* [PROBLEM TO WORK ON] Go through the following data and transcribe exactly the stretch of lines from the one holding "so we're going to take" to the one holding "so now the low", both included.
#### WORKING DATA
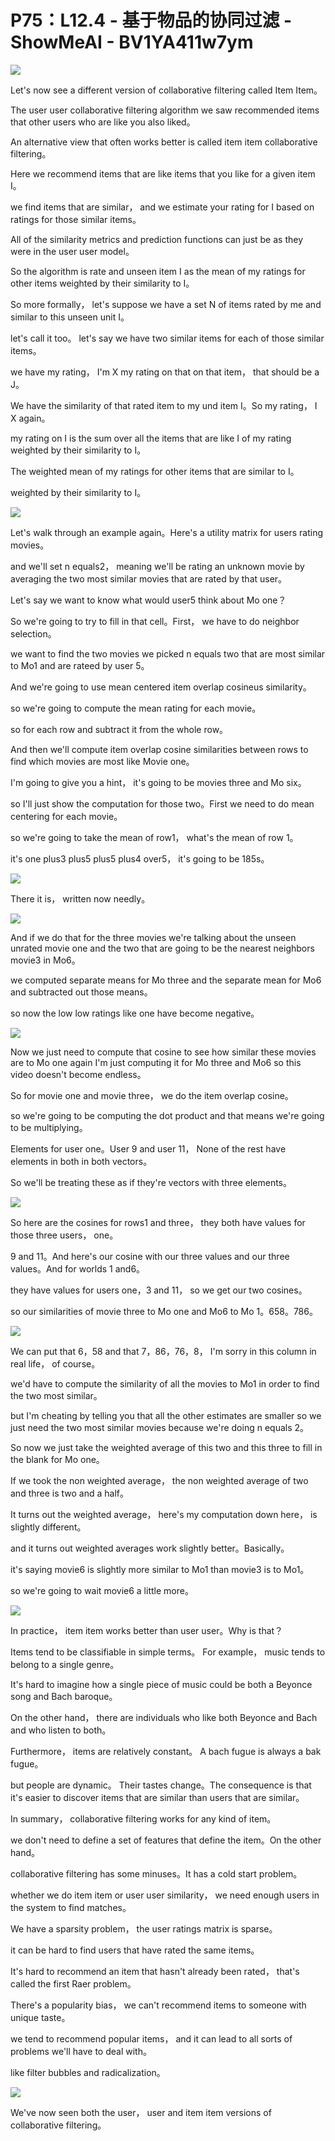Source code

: # P75：L12.4 - 基于物品的协同过滤 - ShowMeAI - BV1YA411w7ym

![](img/571076d79d2c423c2eafa974f9ec0b48_0.png)

Let's now see a different version of collaborative filtering called Item Item。

The user user collaborative filtering algorithm we saw recommended items that other users who are like you also liked。

An alternative view that often works better is called item item collaborative filtering。

Here we recommend items that are like items that you like for a given item I。

 we find items that are similar， and we estimate your rating for I based on ratings for those similar items。

All of the similarity metrics and prediction functions can just be as they were in the user user model。

So the algorithm is rate and unseen item I as the mean of my ratings for other items weighted by their similarity to I。

So more formally， let's suppose we have a set N of items rated by me and similar to this unseen unit I。

 let's call it too。 let's say we have two similar items for each of those similar items。

 we have my rating， I'm X my rating on that on that item， that should be a J。

We have the similarity of that rated item to my und item I。So my rating， I X again。

 my rating on I is the sum over all the items that are like I of my rating weighted by their similarity to I。

The weighted mean of my ratings for other items that are similar to I。

 weighted by their similarity to I。

![](img/571076d79d2c423c2eafa974f9ec0b48_2.png)

Let's walk through an example again。Here's a utility matrix for users rating movies。

 and we'll set n equals2， meaning we'll be rating an unknown movie by averaging the two most similar movies that are rated by that user。

Let's say we want to know what would user5 think about Mo one？

So we're going to try to fill in that cell。First， we have to do neighbor selection。

 we want to find the two movies we picked n equals two that are most similar to Mo1 and are rateed by user 5。

And we're going to use mean centered item overlap cosineus similarity。

 so we're going to compute the mean rating for each movie。

 so for each row and subtract it from the whole row。

And then we'll compute item overlap cosine similarities between rows to find which movies are most like Movie one。

I'm going to give you a hint， it's going to be movies three and Mo six。

 so I'll just show the computation for those two。First we need to do mean centering for each movie。

 so we're going to take the mean of row1， what's the mean of row 1。

 it's one plus3 plus5 plus5 plus4 over5， it's going to be 185s。



![](img/571076d79d2c423c2eafa974f9ec0b48_4.png)

There it is， written now needly。

![](img/571076d79d2c423c2eafa974f9ec0b48_6.png)

And if we do that for the three movies we're talking about the unseen unrated movie one and the two that are going to be the nearest neighbors movie3 in Mo6。

 we computed separate means for Mo three and the separate mean for Mo6 and subtracted out those means。

 so now the low low ratings like one have become negative。



![](img/571076d79d2c423c2eafa974f9ec0b48_8.png)

Now we just need to compute that cosine to see how similar these movies are to Mo one again I'm just computing it for Mo three and Mo6 so this video doesn't become endless。

So for movie one and movie three， we do the item overlap cosine。

 so we're going to be computing the dot product and that means we're going to be multiplying。

Elements for user one。User 9 and user 11， None of the rest have elements in both in both vectors。

 So we'll be treating these as if they're vectors with three elements。



![](img/571076d79d2c423c2eafa974f9ec0b48_10.png)

So here are the cosines for rows1 and three， they both have values for those three users，  one。

9 and 11。And here's our cosine with our three values and our three values。And for worlds 1 and6。

 they have values for users one，3 and 11， so we get our two cosines。

 so our similarities of movie three to Mo one and Mo6 to Mo 1。658。786。



![](img/571076d79d2c423c2eafa974f9ec0b48_12.png)

We can put that 6，58 and that 7，86，76，8， I'm sorry in this column in real life， of course。

 we'd have to compute the similarity of all the movies to Mo1 in order to find the two most similar。

 but I'm cheating by telling you that all the other estimates are smaller so we just need the two most similar movies because we're doing n equals 2。

So now we just take the weighted average of this two and this three to fill in the blank for Mo one。

If we took the non weighted average， the non weighted average of two and three is two and a half。

It turns out the weighted average， here's my computation down here， is slightly different。

 and it turns out weighted averages work slightly better。Basically。

 it's saying movie6 is slightly more similar to Mo1 than movie3 is to Mo1。

 so we're going to wait movie6 a little more。

![](img/571076d79d2c423c2eafa974f9ec0b48_14.png)

In practice， item item works better than user user。Why is that？

Items tend to be classifiable in simple terms。 For example， music tends to belong to a single genre。

 It's hard to imagine how a single piece of music could be both a Beyonce song and Bach baroque。

On the other hand， there are individuals who like both Beyonce and Bach and who listen to both。

 Furthermore， items are relatively constant。 A bach fugue is always a bak fugue。

 but people are dynamic。 Their tastes change。The consequence is that it's easier to discover items that are similar than users that are similar。

In summary， collaborative filtering works for any kind of item。

 we don't need to define a set of features that define the item。On the other hand。

 collaborative filtering has some minuses。It has a cold start problem。

 whether we do item item or user user similarity， we need enough users in the system to find matches。

We have a sparsity problem， the user ratings matrix is sparse。

 it can be hard to find users that have rated the same items。

It's hard to recommend an item that hasn't already been rated， that's called the first Raer problem。

There's a popularity bias， we can't recommend items to someone with unique taste。

 we tend to recommend popular items， and it can lead to all sorts of problems we'll have to deal with。

 like filter bubbles and radicalization。

![](img/571076d79d2c423c2eafa974f9ec0b48_16.png)

We've now seen both the user， user and item item versions of collaborative filtering。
########
* [PROBLEM SOLUTION]
 so we're going to take the mean of row1， what's the mean of row 1。

 it's one plus3 plus5 plus5 plus4 over5， it's going to be 185s。



![](img/571076d79d2c423c2eafa974f9ec0b48_4.png)

There it is， written now needly。

![](img/571076d79d2c423c2eafa974f9ec0b48_6.png)

And if we do that for the three movies we're talking about the unseen unrated movie one and the two that are going to be the nearest neighbors movie3 in Mo6。

 we computed separate means for Mo three and the separate mean for Mo6 and subtracted out those means。

 so now the low low ratings like one have become negative。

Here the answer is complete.